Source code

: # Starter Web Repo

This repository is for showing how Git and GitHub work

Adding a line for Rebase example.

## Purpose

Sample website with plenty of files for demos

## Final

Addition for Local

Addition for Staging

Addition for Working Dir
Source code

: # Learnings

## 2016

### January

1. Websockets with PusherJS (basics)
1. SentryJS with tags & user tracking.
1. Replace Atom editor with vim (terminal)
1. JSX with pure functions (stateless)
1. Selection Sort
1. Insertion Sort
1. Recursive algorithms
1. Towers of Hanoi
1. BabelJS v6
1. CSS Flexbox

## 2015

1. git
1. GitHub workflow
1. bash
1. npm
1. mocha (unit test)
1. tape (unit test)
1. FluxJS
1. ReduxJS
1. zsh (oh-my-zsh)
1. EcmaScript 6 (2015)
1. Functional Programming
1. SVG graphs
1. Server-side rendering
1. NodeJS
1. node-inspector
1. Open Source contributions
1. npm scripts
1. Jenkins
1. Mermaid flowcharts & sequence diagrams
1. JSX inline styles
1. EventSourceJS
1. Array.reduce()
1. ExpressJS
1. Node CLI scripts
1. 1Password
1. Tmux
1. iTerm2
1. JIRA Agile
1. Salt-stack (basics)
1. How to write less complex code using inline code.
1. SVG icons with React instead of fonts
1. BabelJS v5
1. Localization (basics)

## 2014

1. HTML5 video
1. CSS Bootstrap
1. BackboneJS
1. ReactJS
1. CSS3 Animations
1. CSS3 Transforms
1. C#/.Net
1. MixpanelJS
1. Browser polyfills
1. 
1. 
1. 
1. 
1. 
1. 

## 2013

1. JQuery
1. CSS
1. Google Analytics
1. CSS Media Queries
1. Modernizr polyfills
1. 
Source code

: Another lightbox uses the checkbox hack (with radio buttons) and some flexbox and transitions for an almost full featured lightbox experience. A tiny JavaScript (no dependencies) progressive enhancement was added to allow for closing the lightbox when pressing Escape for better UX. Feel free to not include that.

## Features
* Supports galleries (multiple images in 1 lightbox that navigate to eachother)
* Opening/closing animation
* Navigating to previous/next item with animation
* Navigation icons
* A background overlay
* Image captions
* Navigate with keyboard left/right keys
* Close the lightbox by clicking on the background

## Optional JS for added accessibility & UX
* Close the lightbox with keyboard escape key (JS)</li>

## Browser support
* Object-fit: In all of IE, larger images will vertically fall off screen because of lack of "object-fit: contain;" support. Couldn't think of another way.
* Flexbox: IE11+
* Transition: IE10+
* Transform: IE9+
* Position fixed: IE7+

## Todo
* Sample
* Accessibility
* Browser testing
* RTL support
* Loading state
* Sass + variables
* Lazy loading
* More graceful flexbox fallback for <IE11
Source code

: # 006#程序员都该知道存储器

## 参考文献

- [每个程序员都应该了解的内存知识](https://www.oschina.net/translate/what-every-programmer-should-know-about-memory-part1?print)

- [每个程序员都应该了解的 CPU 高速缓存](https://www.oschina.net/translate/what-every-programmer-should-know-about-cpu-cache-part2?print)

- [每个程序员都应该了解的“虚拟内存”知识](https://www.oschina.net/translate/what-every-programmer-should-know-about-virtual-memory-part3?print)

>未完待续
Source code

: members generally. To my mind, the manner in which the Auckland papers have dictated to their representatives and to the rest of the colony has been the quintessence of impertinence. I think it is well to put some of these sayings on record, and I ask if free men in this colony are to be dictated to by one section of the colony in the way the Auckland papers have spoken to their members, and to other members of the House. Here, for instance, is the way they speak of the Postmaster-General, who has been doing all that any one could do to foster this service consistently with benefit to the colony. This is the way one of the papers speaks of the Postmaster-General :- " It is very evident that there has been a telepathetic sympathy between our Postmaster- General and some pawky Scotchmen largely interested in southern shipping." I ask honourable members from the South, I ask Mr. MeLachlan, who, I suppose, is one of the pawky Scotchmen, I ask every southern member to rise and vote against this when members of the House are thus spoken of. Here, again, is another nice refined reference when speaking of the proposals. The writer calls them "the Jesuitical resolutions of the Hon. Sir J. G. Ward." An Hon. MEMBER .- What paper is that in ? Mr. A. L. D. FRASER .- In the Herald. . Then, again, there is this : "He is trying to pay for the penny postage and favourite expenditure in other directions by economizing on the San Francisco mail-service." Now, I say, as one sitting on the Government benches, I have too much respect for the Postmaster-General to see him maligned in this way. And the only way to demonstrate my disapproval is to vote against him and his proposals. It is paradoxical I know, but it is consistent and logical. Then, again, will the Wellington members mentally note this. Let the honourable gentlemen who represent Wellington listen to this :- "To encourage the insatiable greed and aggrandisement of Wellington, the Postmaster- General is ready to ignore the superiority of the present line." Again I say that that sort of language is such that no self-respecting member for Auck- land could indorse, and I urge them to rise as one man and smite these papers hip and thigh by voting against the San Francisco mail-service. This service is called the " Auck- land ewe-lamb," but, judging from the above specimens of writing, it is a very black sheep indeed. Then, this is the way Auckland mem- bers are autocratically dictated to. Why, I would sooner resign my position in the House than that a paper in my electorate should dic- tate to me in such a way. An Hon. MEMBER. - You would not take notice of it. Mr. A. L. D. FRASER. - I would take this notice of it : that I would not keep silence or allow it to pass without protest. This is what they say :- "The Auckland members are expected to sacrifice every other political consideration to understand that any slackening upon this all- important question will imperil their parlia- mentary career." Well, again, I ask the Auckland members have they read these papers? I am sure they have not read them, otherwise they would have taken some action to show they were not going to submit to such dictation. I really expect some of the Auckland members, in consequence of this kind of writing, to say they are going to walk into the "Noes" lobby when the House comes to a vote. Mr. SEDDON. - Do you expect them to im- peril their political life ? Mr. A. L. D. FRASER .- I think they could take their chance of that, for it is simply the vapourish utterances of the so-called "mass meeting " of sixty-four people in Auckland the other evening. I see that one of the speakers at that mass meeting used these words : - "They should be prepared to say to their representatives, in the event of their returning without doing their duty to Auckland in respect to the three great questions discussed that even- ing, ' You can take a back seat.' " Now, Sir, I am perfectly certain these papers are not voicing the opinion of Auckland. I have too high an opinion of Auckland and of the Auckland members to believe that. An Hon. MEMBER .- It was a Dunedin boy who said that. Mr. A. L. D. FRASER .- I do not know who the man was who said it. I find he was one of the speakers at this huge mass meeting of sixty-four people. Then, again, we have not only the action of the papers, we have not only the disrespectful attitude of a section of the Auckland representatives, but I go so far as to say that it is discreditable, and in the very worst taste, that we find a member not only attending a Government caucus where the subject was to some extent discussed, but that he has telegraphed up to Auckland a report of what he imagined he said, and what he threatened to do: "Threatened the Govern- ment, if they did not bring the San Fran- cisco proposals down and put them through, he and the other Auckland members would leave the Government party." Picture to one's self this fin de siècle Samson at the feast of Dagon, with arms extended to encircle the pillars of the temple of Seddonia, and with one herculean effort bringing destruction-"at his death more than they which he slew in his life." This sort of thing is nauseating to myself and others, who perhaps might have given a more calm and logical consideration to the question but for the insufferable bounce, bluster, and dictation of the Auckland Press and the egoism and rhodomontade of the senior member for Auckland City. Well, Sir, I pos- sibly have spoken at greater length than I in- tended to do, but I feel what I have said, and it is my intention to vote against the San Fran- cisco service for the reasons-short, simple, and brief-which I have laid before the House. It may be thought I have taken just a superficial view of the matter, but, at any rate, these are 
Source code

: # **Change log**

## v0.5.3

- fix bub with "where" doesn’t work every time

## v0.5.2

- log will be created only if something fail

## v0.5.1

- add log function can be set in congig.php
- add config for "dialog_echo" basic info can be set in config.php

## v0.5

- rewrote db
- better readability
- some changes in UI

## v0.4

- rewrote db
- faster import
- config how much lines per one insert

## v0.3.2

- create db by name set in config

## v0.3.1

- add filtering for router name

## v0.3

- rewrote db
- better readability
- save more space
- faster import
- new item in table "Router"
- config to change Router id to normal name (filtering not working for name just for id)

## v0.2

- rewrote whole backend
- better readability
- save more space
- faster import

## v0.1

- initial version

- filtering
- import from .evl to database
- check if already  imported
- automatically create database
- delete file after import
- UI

_ _ _

**The task**
Send back an exact copy of only the lines from the line with "- create db by name set in config" up to and including the line with "- config to" in the data above.

**The completed task**
- create db by name set in config

## v0.3.1

- add filtering for router name

## v0.3

- rewrote db
- better readability
- save more space
- faster import
- new item in table "Router"
- config to change Router id to normal name (filtering not working for name just for id)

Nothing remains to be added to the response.